■ **WHAT NEEDS TO BE DONE**
Word for word, restate the lines of the listing from the one that holds "A ticket box" through the very last line, and nothing more.
>>
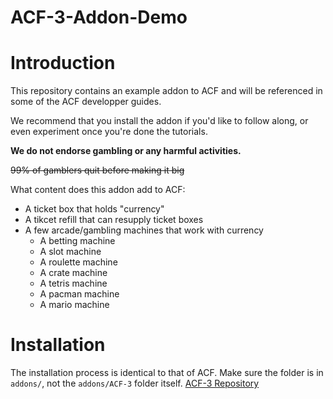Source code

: # ACF-3-Addon-Demo
# Introduction
This repository contains an example addon to ACF and will be referenced in some of the ACF developper guides.

We recommend that you install the addon if you'd like to follow along, or even experiment once you're done the tutorials.

**We do not endorse gambling or any harmful activities.**

~~99% of gamblers quit before making it big~~

What content does this addon add to ACF:
* A ticket box that holds "currency"
* A tikcet refill that can resupply ticket boxes
* A few arcade/gambling machines that work with currency
  * A betting machine
  * A slot machine
  * A roulette machine
  * A crate machine
  * A tetris machine
  * A pacman machine
  * A mario machine

# Installation
The installation process is identical to that of ACF. Make sure the folder is in `addons/`, not the `addons/ACF-3` folder itself. [ACF-3 Repository](https://github.com/ACF-Team/ACF-3)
<<
■ **RESULT FOR THIS TASK**
* A ticket box that holds "currency"
* A tikcet refill that can resupply ticket boxes
* A few arcade/gambling machines that work with currency
  * A betting machine
  * A slot machine
  * A roulette machine
  * A crate machine
  * A tetris machine
  * A pacman machine
  * A mario machine

# Installation
The installation process is identical to that of ACF. Make sure the folder is in `addons/`, not the `addons/ACF-3` folder itself. [ACF-3 Repository](https://github.com/ACF-Team/ACF-3)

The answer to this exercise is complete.